Emerging growth company ☐
If an emerging growth company, indicate by check mark if the registrant has elected not to use the extended transition period for complying with any new or revised financial accounting standards provided pursuant to Section 13(a) of the Exchange Act. ☐
Item 1.01. Entry into a Material Definitive Agreement.
On September 18, 2024, Pebblebrook Hotel Trust (the “Company”) and others amended the Fifth Amended and Restated Credit Agreement, dated as of October 13, 2022, among Pebblebrook Hotel, L.P., as borrower (the “Operating Partnership”), as the borrower, the Company, as the parent REIT and a guarantor, certain subsidiaries of the borrower, as guarantors, Bank of America, N.A., as administrative agent and L/C issuer (“BofA”), and the other lenders party (as amended by the First Amendment to Fifth Amended and Restated Credit Agreement, dated January 3, 2024, the “Primary Credit Agreement”). The Company, the Operating Partnership, BofA, and each lender under the Primary Credit Agreement entered into the Second Amendment to Fifth Amended and Restated Credit Agreement (the “Second Amendment”) to modify the Primary Credit Agreement’s Section 7.09 and definition of “Negative Pledge” to permit and facilitate the issuance of and performance under the senior notes of the Operating Partnership and PEB Finance Corp., one of the Operating Partnership’s wholly owned subsidiaries, being offered in a private placement by the Operating Partnership and PEB Finance Corp.
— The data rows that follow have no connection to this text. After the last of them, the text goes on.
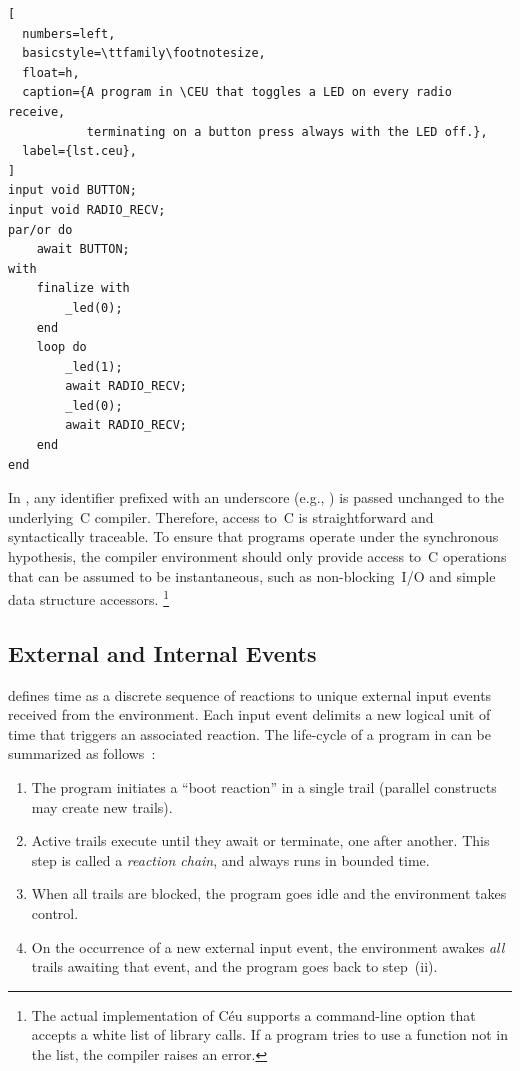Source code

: \begin{lstlisting}[
  numbers=left,
  basicstyle=\ttfamily\footnotesize,
  float=h,
  caption={A program in \CEU that toggles a LED on every radio receive,
           terminating on a button press always with the LED off.},
  label={lst.ceu},
]
input void BUTTON;
input void RADIO_RECV;
par/or do
    await BUTTON;
with
    finalize with
        _led(0);
    end
    loop do
        _led(1);
        await RADIO_RECV;
        _led(0);
        await RADIO_RECV;
    end
end
\end{lstlisting}

In \CEU, any identifier prefixed with an underscore (e.g., ) is
passed unchanged to the underlying~C compiler.
%
Therefore, access to~C is straightforward and syntactically traceable.
%
To ensure that programs operate under the synchronous hypothesis, the compiler
environment should only provide access to~C operations that can be assumed to
be instantaneous, such as non-blocking~I/O and simple data structure accessors.%
\footnote {
The actual implementation of Céu supports a command-line option that accepts a
white list of library calls.
If a program tries to use a function not in the list, the compiler raises an
error.
}

\subsection{External and Internal Events}
\label{sec.ceu.evts}

\CEU defines time as a discrete sequence of reactions to unique external
input events received from the environment.
%
Each input event delimits a new logical unit of time that triggers an
associated reaction.
%
The life-cycle of a program in \CEU can be summarized as
follows~\cite{ceu.sensys13}:
%
\begin{enumerate}[i]
\item The program initiates a ``boot reaction'' in a single trail (parallel
      constructs may create new trails).
\item Active trails execute until they await or terminate, one after
      another.  This step is called a \emph{reaction chain}, and always runs in
      bounded time.
\item When all trails are blocked, the program goes idle and the environment
      takes control.
\item On the occurrence of a new external input event, the environment
      awakes \emph{all} trails awaiting that event, and the program goes back to
      step~(ii).
\end{enumerate}


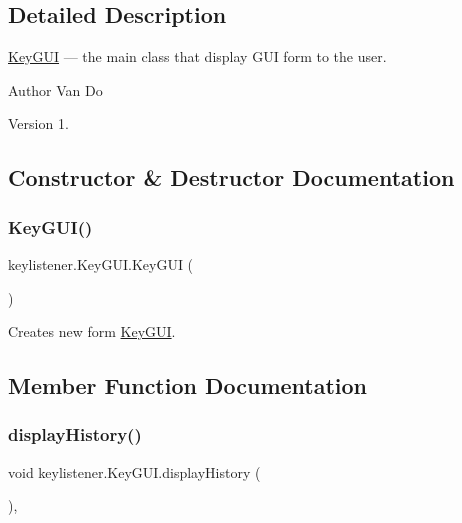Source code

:\subsection{Detailed Description}
\hyperlink{classkeylistener_1_1_key_g_u_i}{Key\+G\+UI} --- the main class that display G\+UI form to the user. \begin{DoxyAuthor}{Author}
Van Do 
\end{DoxyAuthor}
\begin{DoxyVersion}{Version}
1. 
\end{DoxyVersion}


\subsection{Constructor \& Destructor Documentation}
\mbox{\label{classkeylistener_1_1_key_g_u_i_af48eff8474974c6c21eb0c36feaf65ad}} 
\subsubsection{\texorpdfstring{Key\+G\+U\+I()}{KeyGUI()}}
{\footnotesize\ttfamily keylistener.\+Key\+G\+U\+I.\+Key\+G\+UI (\begin{DoxyParamCaption}{ }\end{DoxyParamCaption})\hspace{0.3cm}{\ttfamily [inline]}}

Creates new form \hyperlink{classkeylistener_1_1_key_g_u_i}{Key\+G\+UI}. 

\subsection{Member Function Documentation}
\mbox{\label{classkeylistener_1_1_key_g_u_i_aee81c72d2c77342da78a38116883cf6f}} 
\subsubsection{\texorpdfstring{display\+History()}{displayHistory()}}
{\footnotesize\ttfamily void keylistener.\+Key\+G\+U\+I.\+display\+History (\begin{DoxyParamCaption}{ }\end{DoxyParamCaption})\hspace{0.3cm}{\ttfamily [inline]}, {\ttfamily [private]}}

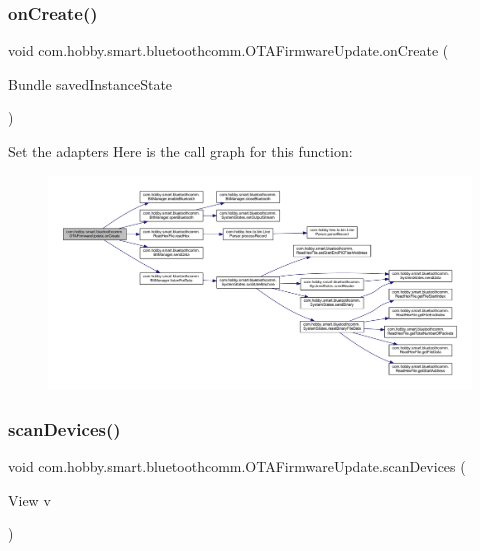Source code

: \subsubsection{\texorpdfstring{on\+Create()}{onCreate()}}
{\footnotesize\ttfamily void com.\+hobby.\+smart.\+bluetoothcomm.\+O\+T\+A\+Firmware\+Update.\+on\+Create (\begin{DoxyParamCaption}\item[{Bundle}]{saved\+Instance\+State }\end{DoxyParamCaption})\hspace{0.3cm}{\ttfamily [protected]}}

Set the adapters Here is the call graph for this function\+:\nopagebreak
\begin{figure}[H]
\begin{center}
\leavevmode
\includegraphics[width=350pt]{classcom_1_1hobby_1_1smart_1_1bluetoothcomm_1_1_o_t_a_firmware_update_ac1da9ccafc28943f6db5e8e5e0685be5_cgraph}
\end{center}
\end{figure}
\mbox{\label{classcom_1_1hobby_1_1smart_1_1bluetoothcomm_1_1_o_t_a_firmware_update_ac20ac5be70b412d1b4afacd39decdf06}} 
\subsubsection{\texorpdfstring{scan\+Devices()}{scanDevices()}}
{\footnotesize\ttfamily void com.\+hobby.\+smart.\+bluetoothcomm.\+O\+T\+A\+Firmware\+Update.\+scan\+Devices (\begin{DoxyParamCaption}\item[{View}]{v }\end{DoxyParamCaption})}

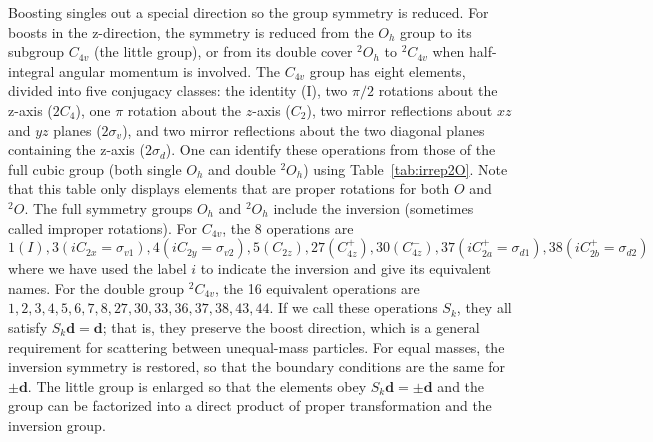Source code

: \documentclass[aps,prd,reprint,showpacs,floatfix,longbibliography,,superscriptaddress]{revtex4-1}
\begin{document}
\begin{widetext}
Boosting singles out a special direction so the group symmetry is reduced. For boosts in the z-direction, the symmetry is reduced from the $O_h$ group to 
its subgroup $C_{4v}$ (the little group), or from its double cover $^2O_h$ to $^2C_{4v}$ when half-integral angular momentum is involved. 
The $C_{4v}$ group has eight elements, divided into five conjugacy classes: 
the identity (I), two $\pi/2$ rotations about the z-axis ($2 C_4$), 
one $\pi$ rotation about the $z$-axis ($C_2$),  two mirror reflections about $xz$ and $yz$ planes ($2\sigma_v$), 
and two mirror reflections about the two diagonal planes containing the z-axis  ($2\sigma_d$). 
One can identify these operations from those of the full cubic group (both single $O_h$ and double $^2O_h$) using Table~\ref{tab:irrep2O}. 
Note that this table only displays elements that are proper rotations for both $O$ and $^2O$. 
The full symmetry groups $O_h$ and $^2O_h$ include the inversion (sometimes called improper rotations).
For $C_{4v}$, the 8 operations are  $1(I), 3 (iC_{2x}=\sigma_{v1}), 4 (iC_{2y}=\sigma_{v2}), 5 (C_{2z}), 27 (C^+_{4z}), 30 (C^-_{4z}), 37 (iC^+_{2a}=\sigma_{d1}), 38 (iC^+_{2b}=\sigma_{d2})$ 
where we have used the label $i$ to indicate the inversion and give its equivalent names.
For the double group $^2C_{4v}$, the 16 equivalent operations are  $1,2,3,4,5,6,7,8,27,30,33,36,37,38,43,44$. 
If we call these operations $S_k$, they all satisfy $S_k \bm d = \bm d$; that is, they preserve the boost direction, which is a general requirement for 
scattering between unequal-mass particles. 
For equal masses, the inversion symmetry is restored,
so that the boundary conditions are the same for $\pm\bm d$. The little group is enlarged so
that the elements obey $S_k \bm d =\pm \bm d$ and the group can be factorized into a direct product
of proper transformation and the inversion group.


\end{widetext}
\end{document}
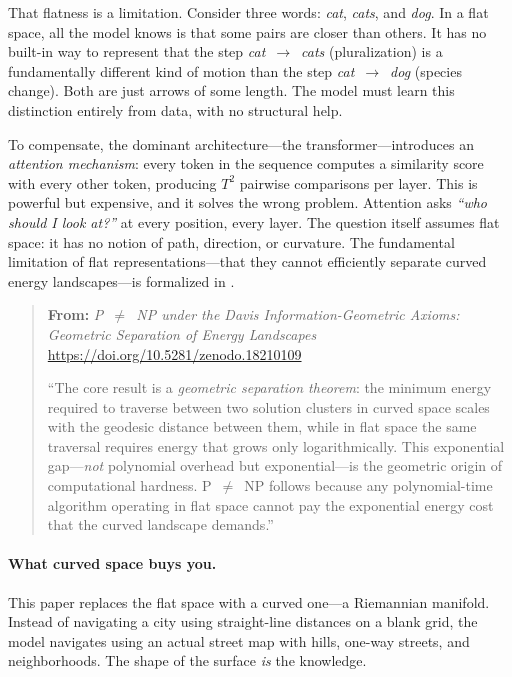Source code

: \documentclass[11pt,a4paper]{article}
\theoremstyle{definition}
\theoremstyle{remark}
\begin{document}
That flatness is a limitation. Consider three words: \emph{cat}, \emph{cats}, and \emph{dog}. In a flat space, all the model knows is that some pairs are closer than others. It has no built-in way to represent that the step \emph{cat}~$\to$~\emph{cats} (pluralization) is a fundamentally different kind of motion than the step \emph{cat}~$\to$~\emph{dog} (species change). Both are just arrows of some length. The model must learn this distinction entirely from data, with no structural help.

To compensate, the dominant architecture---the transformer---introduces an \emph{attention mechanism}: every token in the sequence computes a similarity score with every other token, producing $T^2$ pairwise comparisons per layer. This is powerful but expensive, and it solves the wrong problem. Attention asks \emph{``who should I look at?''} at every position, every layer. The question itself assumes flat space: it has no notion of path, direction, or curvature. The fundamental limitation of flat representations---that they cannot efficiently separate curved energy landscapes---is formalized in \cite{davis2026pnp}.

\begin{quote}
\small
\textbf{From:} \emph{P~$\neq$~NP under the Davis Information-Geometric Axioms: Geometric Separation of Energy Landscapes} \cite{davis2026pnp}\\
\url{https://doi.org/10.5281/zenodo.18210109}

\medskip
``The core result is a \emph{geometric separation theorem}: the minimum energy required to traverse between two solution clusters in curved space scales with the geodesic distance between them, while in flat space the same traversal requires energy that grows only logarithmically. This exponential gap---\emph{not} polynomial overhead but exponential---is the geometric origin of computational hardness. P~$\neq$~NP follows because any polynomial-time algorithm operating in flat space cannot pay the exponential energy cost that the curved landscape demands.''
\end{quote}

\paragraph{What curved space buys you.}
This paper replaces the flat space with a curved one---a Riemannian manifold. Instead of navigating a city using straight-line distances on a blank grid, the model navigates using an actual street map with hills, one-way streets, and neighborhoods. The shape of the surface \emph{is} the knowledge.
\end{document}
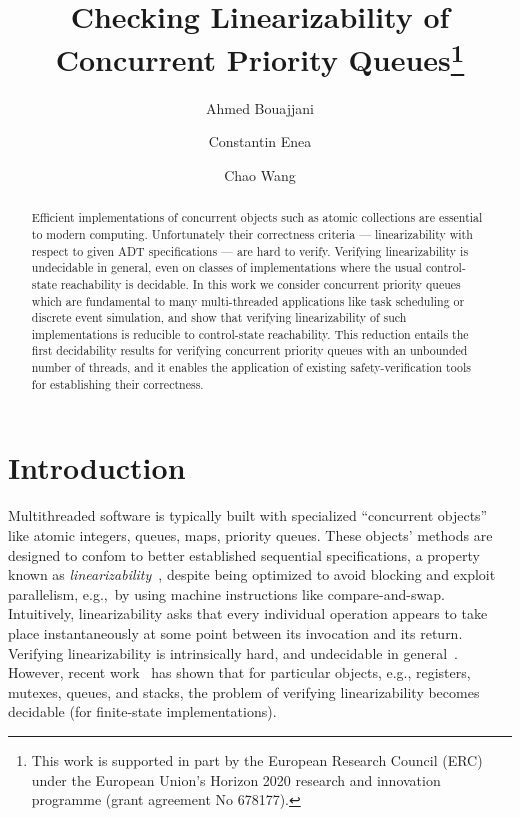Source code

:\documentclass[a4paper,UKenglish]{lipics-v2016}
\title{Checking Linearizability of Concurrent Priority Queues\footnote{This work is supported in part by the European Research Council (ERC) under the
European Union's Horizon 2020 research and innovation programme (grant agreement No 678177).}}
\author[1]{Ahmed Bouajjani}
\author[1]{Constantin Enea}
\author[1]{Chao Wang}
\affil[1]{IRIF, University Paris Diderot, Paris, France \\ \texttt{\{abou,cenea,wangch\}@irif.fr}}
\newcommand{\forget}[1]{}
\begin{document}
\maketitle

\begin{abstract}
Efficient implementations of concurrent objects such as atomic collections are essential to modern computing. Unfortunately their correctness criteria — linearizability with respect to given ADT specifications — are hard to verify. Verifying linearizability is undecidable in general, even on classes of implementations where the usual control-state reachability is decidable. In this work we consider concurrent priority queues which are fundamental to many multi-threaded applications like task scheduling or discrete event simulation, and show that verifying linearizability of such implementations is reducible to control-state reachability. This reduction entails the first decidability results for verifying concurrent priority queues with an unbounded number of threads, and it enables the application of existing safety-verification tools for establishing their correctness.
\end{abstract}

\forget{
\noindent Keywords: weak memory model, $\textit{linearizability}$,
$\textit{TSO-to-TSO linearizability}$
}

 
\section{Introduction}
\label{sec:introduction}






 Multithreaded software is typically built with specialized “concurrent
  objects” like atomic integers, queues, maps, priority queues. These objects’ methods are
  designed to confom to better established sequential specifications, a property known as \emph{linearizability}~\cite{journals/toplas/HerlihyW90},
  despite being optimized to avoid blocking and exploit parallelism, e.g.,~by
  using machine instructions like compare-and-swap. Intuitively, linearizability asks that every individual operation appears to take place instantaneously at some point between its invocation and its return. Verifying linearizability is intrinsically hard, and undecidable in general~\cite{conf/esop/BouajjaniEEH13}. 
However, recent work~\cite{DBLP:conf/icalp/BouajjaniEEH15} has shown that for particular objects,
e.g., registers, mutexes, queues, and stacks, the problem of verifying linearizability becomes decidable (for finite-state implementations).
\end{document}
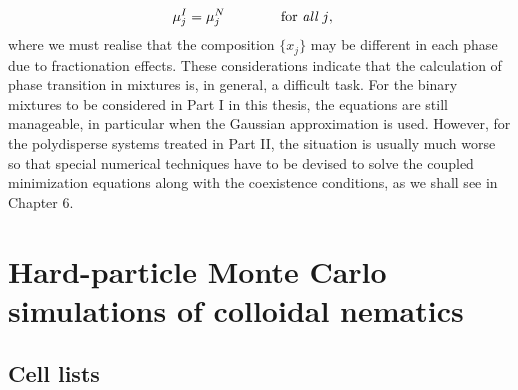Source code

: {\begin{align}
\mu^{I}_{j}&=\mu^{N}_{j} \qquad\qquad \text{for {\em all} $j$},
\end{align}
where we must realise that the composition $\{x_{j}\}$ may be different in each
phase due to fractionation effects.
These considerations indicate that the calculation of phase transition in mixtures is,
in general, a difficult task. For the binary mixtures to be considered
in Part I in this thesis, the equations are still manageable, in particular when
the Gaussian approximation is used.
However, for the polydisperse systems treated in Part II,  the situation is usually much worse so that
special numerical techniques have to be devised to solve
the coupled minimization equations along with the coexistence conditions,
as we shall see in Chapter 6.
}

\section[HPMC simulations of colloidal nematics]{Hard-particle Monte Carlo simulations of colloidal nematics}

\subsection{Cell lists}

\clearpage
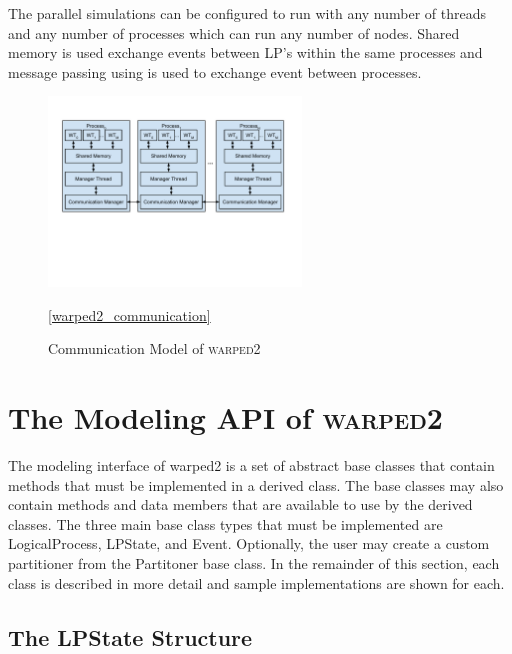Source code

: \documentclass[11pt]{book}
\begin{document}
The parallel simulations can be configured to run with any number of threads and any number of
processes which can run any number of nodes. Shared memory is used exchange events between LP’s
within the same processes and message passing using is used to exchange event between processes.


\begin{figure}
  \centering
  \includegraphics[width=0.6\textwidth]{figs/Warped2-Communication.pdf}
  \caption{Communication Model of \textsc{warped2}}\ref{warped2_communication}
\end{figure}


\section{The Modeling API of \textsc{warped2}}

The modeling interface of warped2 is a set of abstract base classes that contain methods
that must be implemented in a derived class. The base classes may also contain methods and data
members that are available to use by the derived classes. The three main base class types that must
be implemented are LogicalProcess, LPState, and Event. Optionally, the user may create a
custom partitioner from the Partitoner base class. In the remainder of this section, each class
is described in more detail and sample implementations are shown for each.

\subsection{The LPState Structure}
\end{document}
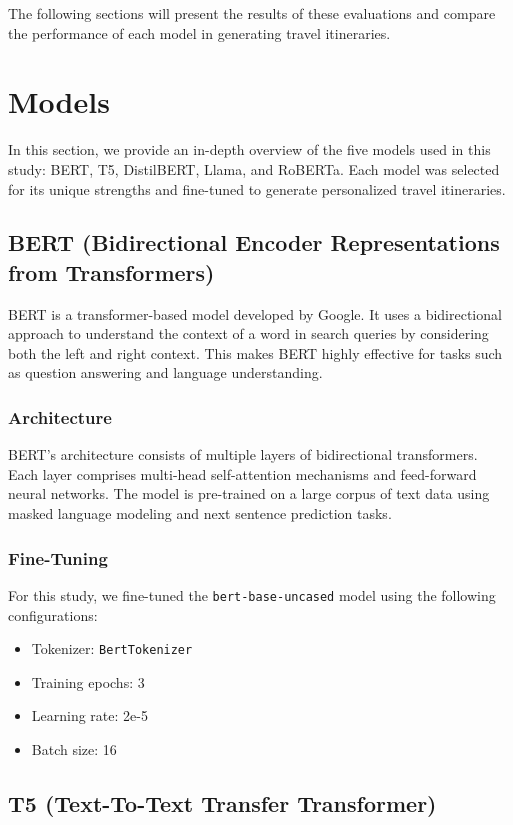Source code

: \documentclass[conference]{IEEEtran}
\begin{document}
The following sections will present the results of these evaluations and compare the performance of each model in generating travel itineraries.

\section{Models}

In this section, we provide an in-depth overview of the five models used in this study: BERT, T5, DistilBERT, Llama, and RoBERTa. Each model was selected for its unique strengths and fine-tuned to generate personalized travel itineraries.

\subsection{BERT (Bidirectional Encoder Representations from Transformers)}

BERT is a transformer-based model developed by Google. It uses a bidirectional approach to understand the context of a word in search queries by considering both the left and right context. This makes BERT highly effective for tasks such as question answering and language understanding.

\subsubsection{Architecture}
BERT's architecture consists of multiple layers of bidirectional transformers. Each layer comprises multi-head self-attention mechanisms and feed-forward neural networks. The model is pre-trained on a large corpus of text data using masked language modeling and next sentence prediction tasks.

\subsubsection{Fine-Tuning}
For this study, we fine-tuned the \texttt{bert-base-uncased} model using the following configurations:
\begin{itemize}
    \item Tokenizer: \texttt{BertTokenizer}
    \item Training epochs: 3
    \item Learning rate: 2e-5
    \item Batch size: 16
\end{itemize}

\subsection{T5 (Text-To-Text Transfer Transformer)}
\end{document}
The foregoing description of the Second Amendment does not purport to be complete and is qualified in its entirety by reference to the Second Amendment, a copy of which is filed as Exhibit 10.1 to this Current Report on Form 8-K and hereby incorporated herein by reference.
Item 8.01. Other Events.
On September 23, 2024, the Company issued a press release announcing the launch of the private placement by the Operating Partnership and PEB Finance Corp., a wholly owned subsidiary of the Operating Partnership, of $350 million aggregate principal amount of their senior notes due 2029 (the “Notes”). The Operating Partnership intends to use the net proceeds from the offering as follows: (i) with at least $253.3 million, to pay down in whole or in part one or more of the Operating Partnership’s unsecured term loans and (ii) with the balance, which may be up to $87.4 million, to pay down part of one or more of the Operating Partnership’s other unsecured term loans and/or repurchase a portion of the convertible senior notes of the Company.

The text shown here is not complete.